According to Bloomberg, the Dubai crypto regulator is also seeking similar details from other global crypto players.

The Virtual Assets Regulatory Authority (VARA), the entity that oversees crypto activities in Dubai, has asked Binance to provide more information about its business requirements in its efforts to tighten regulatory guardrails in the emirate, Bloomberg reported.

Citing three anonymous sources, Bloomberg reported on April 5 that the regulator had asked Binance to submit more information about the exchange’s ownership structure, governance and auditing processes. The people close to the matter said VARA has requested the same details from global crypto players looking to be licensed in Dubai.
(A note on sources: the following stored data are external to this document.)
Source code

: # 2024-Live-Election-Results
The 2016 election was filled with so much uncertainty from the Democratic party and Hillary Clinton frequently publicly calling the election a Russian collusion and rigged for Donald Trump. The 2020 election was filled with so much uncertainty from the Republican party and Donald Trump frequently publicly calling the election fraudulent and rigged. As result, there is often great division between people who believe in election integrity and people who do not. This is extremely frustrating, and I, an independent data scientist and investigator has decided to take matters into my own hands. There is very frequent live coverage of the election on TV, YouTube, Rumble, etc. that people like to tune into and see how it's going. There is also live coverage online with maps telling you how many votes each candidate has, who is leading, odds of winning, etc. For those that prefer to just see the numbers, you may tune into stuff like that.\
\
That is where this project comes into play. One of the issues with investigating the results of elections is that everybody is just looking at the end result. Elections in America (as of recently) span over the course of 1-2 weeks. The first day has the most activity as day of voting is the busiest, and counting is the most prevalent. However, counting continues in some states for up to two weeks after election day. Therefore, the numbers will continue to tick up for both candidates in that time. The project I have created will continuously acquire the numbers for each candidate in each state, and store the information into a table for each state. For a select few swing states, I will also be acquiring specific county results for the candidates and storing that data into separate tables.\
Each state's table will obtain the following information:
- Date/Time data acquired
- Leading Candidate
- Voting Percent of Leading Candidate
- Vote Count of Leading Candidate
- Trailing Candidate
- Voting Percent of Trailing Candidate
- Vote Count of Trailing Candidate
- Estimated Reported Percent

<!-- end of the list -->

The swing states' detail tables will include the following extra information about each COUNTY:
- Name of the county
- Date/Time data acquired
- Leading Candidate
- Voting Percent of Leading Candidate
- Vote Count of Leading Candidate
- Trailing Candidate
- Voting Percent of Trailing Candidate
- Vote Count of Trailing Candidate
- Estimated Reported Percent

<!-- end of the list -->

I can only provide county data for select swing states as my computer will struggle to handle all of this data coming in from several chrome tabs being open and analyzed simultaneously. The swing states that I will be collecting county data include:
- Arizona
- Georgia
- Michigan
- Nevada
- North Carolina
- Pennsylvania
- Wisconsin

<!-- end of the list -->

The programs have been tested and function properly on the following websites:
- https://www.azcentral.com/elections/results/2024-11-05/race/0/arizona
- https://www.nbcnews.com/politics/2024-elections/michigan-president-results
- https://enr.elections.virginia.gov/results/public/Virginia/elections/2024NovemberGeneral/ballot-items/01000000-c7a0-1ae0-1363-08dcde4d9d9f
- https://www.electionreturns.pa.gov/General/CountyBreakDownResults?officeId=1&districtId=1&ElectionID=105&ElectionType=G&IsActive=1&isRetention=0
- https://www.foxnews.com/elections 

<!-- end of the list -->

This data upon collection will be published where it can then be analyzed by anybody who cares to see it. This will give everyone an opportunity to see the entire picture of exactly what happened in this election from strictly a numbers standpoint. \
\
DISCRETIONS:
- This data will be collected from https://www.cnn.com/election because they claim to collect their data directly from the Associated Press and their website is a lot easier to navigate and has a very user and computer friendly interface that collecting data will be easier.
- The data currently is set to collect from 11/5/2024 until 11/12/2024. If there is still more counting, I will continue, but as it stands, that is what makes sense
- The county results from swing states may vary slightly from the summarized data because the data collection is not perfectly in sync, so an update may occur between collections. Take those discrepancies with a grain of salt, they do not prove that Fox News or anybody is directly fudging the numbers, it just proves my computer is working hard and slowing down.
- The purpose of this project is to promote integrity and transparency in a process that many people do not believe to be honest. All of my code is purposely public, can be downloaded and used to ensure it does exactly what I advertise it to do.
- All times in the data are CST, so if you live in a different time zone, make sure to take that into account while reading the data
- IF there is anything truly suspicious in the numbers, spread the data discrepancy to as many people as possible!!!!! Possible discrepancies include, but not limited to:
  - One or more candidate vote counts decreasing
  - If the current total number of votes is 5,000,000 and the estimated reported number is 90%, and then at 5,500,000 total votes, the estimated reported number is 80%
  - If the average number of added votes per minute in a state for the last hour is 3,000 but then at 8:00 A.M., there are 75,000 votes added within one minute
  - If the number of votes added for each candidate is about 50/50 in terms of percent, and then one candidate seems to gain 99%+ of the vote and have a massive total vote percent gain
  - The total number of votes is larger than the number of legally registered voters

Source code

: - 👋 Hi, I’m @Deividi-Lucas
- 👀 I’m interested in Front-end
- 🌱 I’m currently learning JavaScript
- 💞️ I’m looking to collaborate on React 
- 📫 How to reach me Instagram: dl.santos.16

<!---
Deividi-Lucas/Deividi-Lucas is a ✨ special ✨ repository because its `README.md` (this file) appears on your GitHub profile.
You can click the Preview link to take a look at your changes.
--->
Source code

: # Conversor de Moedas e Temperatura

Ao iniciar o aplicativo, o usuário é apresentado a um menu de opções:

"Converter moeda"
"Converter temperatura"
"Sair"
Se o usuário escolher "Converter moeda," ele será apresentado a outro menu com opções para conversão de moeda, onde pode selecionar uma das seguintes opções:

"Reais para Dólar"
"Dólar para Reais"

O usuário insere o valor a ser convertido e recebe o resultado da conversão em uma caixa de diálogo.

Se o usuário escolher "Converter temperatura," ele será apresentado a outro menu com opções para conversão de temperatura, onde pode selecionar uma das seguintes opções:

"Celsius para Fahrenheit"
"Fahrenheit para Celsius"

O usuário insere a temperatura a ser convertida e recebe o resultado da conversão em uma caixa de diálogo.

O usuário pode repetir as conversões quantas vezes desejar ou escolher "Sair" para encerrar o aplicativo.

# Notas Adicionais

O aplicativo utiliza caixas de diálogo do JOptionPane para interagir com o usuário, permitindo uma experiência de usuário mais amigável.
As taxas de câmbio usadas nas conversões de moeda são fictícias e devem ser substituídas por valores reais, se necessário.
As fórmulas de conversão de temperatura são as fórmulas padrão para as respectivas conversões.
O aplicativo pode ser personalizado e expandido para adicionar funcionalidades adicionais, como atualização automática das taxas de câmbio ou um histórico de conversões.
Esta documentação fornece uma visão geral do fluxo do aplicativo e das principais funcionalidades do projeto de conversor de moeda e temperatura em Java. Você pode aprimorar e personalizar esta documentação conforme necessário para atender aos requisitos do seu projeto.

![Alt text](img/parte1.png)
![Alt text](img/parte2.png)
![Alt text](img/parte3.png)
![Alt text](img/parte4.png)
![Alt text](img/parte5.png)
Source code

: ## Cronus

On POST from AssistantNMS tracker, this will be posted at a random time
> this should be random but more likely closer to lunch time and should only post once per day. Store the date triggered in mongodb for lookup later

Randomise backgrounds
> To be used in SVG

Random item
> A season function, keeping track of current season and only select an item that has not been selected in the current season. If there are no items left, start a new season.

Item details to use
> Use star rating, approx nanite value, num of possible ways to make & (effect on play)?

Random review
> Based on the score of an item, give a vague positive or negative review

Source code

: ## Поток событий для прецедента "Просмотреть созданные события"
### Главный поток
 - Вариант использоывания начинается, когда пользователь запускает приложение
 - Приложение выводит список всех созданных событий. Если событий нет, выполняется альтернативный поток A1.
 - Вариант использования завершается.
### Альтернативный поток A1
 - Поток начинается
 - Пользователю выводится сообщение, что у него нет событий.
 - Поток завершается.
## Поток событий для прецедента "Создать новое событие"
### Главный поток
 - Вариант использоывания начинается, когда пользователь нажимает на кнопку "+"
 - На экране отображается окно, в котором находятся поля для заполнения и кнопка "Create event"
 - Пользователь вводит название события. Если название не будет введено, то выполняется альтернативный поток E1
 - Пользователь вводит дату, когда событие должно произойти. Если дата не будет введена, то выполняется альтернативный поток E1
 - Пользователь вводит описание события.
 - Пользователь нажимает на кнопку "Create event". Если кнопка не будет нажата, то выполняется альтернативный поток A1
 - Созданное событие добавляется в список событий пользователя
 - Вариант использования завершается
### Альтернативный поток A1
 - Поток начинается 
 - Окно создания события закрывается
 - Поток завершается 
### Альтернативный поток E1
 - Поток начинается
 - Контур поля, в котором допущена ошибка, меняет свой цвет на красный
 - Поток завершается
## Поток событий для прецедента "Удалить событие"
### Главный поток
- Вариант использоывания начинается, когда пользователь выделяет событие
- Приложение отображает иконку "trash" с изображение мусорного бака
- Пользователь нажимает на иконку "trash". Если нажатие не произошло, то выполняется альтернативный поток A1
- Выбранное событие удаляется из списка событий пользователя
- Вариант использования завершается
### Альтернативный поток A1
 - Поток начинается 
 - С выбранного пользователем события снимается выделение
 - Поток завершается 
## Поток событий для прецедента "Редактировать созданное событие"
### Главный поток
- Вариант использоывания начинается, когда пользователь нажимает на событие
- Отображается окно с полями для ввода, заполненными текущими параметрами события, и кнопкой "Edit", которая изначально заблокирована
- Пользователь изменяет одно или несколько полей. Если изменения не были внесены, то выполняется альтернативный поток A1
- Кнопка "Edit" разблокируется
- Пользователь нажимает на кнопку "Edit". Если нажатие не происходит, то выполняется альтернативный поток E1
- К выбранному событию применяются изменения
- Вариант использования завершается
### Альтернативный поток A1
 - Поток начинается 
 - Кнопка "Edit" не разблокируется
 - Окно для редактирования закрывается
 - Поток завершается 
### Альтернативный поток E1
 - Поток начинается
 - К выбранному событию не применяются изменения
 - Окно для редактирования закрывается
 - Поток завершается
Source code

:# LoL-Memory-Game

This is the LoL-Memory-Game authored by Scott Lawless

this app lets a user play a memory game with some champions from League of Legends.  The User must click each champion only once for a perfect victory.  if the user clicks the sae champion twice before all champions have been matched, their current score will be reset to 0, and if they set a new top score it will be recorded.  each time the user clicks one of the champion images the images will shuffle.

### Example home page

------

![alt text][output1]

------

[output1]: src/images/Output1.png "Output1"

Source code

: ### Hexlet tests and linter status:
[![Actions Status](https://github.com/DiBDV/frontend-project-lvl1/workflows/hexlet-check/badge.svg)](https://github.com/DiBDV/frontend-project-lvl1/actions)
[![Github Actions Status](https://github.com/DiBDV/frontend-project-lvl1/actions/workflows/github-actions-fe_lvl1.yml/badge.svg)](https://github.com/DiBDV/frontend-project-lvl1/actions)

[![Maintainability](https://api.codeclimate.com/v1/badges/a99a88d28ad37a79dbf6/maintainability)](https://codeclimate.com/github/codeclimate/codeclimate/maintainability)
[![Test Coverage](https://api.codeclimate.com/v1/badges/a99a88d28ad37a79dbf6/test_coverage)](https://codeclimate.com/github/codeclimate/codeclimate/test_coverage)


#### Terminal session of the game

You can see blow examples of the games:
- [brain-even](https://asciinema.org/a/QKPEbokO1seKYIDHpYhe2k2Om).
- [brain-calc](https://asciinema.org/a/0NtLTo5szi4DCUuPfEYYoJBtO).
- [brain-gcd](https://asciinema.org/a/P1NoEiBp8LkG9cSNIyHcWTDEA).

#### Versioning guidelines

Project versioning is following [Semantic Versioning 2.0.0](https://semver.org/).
VARA officials have also required Binance to provide similar information, on top of board procedures, at its global group level, with queries taking longer to address given the exchange’s size and complexity, two of the sources said.

The increased scrutiny over virtual assets service providers (VASPs) in Dubai adds to Binance’s woes as it faces more pressure from regulators in the United States.

Last week, the United States Commodity Futures Trading Commission filed a lawsuit against Binance and its CEO, Changpeng Zhao, alleging that the exchange engaged in improper compliance procedures and trading.

Zhao has since rejected the claims, calling them “an incomplete recitation of facts” and saying that Binance “does not trade for profit or ‘manipulate’ the market.”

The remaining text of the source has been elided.